SOURCE MATERIAL Start Marker
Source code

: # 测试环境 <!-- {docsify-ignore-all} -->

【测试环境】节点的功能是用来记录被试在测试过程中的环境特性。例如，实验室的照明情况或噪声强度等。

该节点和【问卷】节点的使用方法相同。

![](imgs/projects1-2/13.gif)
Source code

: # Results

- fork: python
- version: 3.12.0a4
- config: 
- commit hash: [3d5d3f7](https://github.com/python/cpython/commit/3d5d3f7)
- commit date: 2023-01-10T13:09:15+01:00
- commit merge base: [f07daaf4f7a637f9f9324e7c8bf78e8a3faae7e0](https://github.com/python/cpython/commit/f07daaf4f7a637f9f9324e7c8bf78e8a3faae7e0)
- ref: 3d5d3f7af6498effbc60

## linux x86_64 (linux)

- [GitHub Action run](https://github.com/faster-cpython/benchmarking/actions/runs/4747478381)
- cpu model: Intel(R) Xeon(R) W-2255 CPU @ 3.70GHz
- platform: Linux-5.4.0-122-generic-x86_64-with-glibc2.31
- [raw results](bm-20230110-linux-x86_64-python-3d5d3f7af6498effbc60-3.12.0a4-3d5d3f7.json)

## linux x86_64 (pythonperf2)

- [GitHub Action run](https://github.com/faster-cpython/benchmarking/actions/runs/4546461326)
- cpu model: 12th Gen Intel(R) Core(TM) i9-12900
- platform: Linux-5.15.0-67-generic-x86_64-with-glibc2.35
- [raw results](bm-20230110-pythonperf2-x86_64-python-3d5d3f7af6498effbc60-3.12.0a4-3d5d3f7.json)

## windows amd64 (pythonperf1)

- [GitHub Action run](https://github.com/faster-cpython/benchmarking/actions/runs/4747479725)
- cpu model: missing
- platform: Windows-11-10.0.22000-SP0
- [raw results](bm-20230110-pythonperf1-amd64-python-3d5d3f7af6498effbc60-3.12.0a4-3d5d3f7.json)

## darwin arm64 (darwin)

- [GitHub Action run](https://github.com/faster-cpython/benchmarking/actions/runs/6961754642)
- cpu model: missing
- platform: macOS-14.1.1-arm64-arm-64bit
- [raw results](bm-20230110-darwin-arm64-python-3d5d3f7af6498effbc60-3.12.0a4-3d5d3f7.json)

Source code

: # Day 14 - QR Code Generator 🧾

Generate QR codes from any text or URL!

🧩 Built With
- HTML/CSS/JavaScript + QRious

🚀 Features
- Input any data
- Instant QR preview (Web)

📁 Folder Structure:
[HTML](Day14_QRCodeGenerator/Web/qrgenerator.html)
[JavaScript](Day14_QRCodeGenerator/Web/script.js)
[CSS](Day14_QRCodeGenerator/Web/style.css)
SOURCE MATERIAL End Marker
§ **EXERCISE PROMPT**
Each record should be returned precisely as written.

§ **YOUR RESPONSE**
Source code

: # 测试环境 <!-- {docsify-ignore-all} -->

【测试环境】节点的功能是用来记录被试在测试过程中的环境特性。例如，实验室的照明情况或噪声强度等。

该节点和【问卷】节点的使用方法相同。

![](imgs/projects1-2/13.gif)
Source code

: # Results

- fork: python
- version: 3.12.0a4
- config: 
- commit hash: [3d5d3f7](https://github.com/python/cpython/commit/3d5d3f7)
- commit date: 2023-01-10T13:09:15+01:00
- commit merge base: [f07daaf4f7a637f9f9324e7c8bf78e8a3faae7e0](https://github.com/python/cpython/commit/f07daaf4f7a637f9f9324e7c8bf78e8a3faae7e0)
- ref: 3d5d3f7af6498effbc60

## linux x86_64 (linux)

- [GitHub Action run](https://github.com/faster-cpython/benchmarking/actions/runs/4747478381)
- cpu model: Intel(R) Xeon(R) W-2255 CPU @ 3.70GHz
- platform: Linux-5.4.0-122-generic-x86_64-with-glibc2.31
- [raw results](bm-20230110-linux-x86_64-python-3d5d3f7af6498effbc60-3.12.0a4-3d5d3f7.json)

## linux x86_64 (pythonperf2)

- [GitHub Action run](https://github.com/faster-cpython/benchmarking/actions/runs/4546461326)
- cpu model: 12th Gen Intel(R) Core(TM) i9-12900
- platform: Linux-5.15.0-67-generic-x86_64-with-glibc2.35
- [raw results](bm-20230110-pythonperf2-x86_64-python-3d5d3f7af6498effbc60-3.12.0a4-3d5d3f7.json)

## windows amd64 (pythonperf1)

- [GitHub Action run](https://github.com/faster-cpython/benchmarking/actions/runs/4747479725)
- cpu model: missing
- platform: Windows-11-10.0.22000-SP0
- [raw results](bm-20230110-pythonperf1-amd64-python-3d5d3f7af6498effbc60-3.12.0a4-3d5d3f7.json)

## darwin arm64 (darwin)

- [GitHub Action run](https://github.com/faster-cpython/benchmarking/actions/runs/6961754642)
- cpu model: missing
- platform: macOS-14.1.1-arm64-arm-64bit
- [raw results](bm-20230110-darwin-arm64-python-3d5d3f7af6498effbc60-3.12.0a4-3d5d3f7.json)

Source code

: # Day 14 - QR Code Generator 🧾

Generate QR codes from any text or URL!

🧩 Built With
- HTML/CSS/JavaScript + QRious

🚀 Features
- Input any data
- Instant QR preview (Web)

📁 Folder Structure:
[HTML](Day14_QRCodeGenerator/Web/qrgenerator.html)
[JavaScript](Day14_QRCodeGenerator/Web/script.js)
[CSS](Day14_QRCodeGenerator/Web/style.css)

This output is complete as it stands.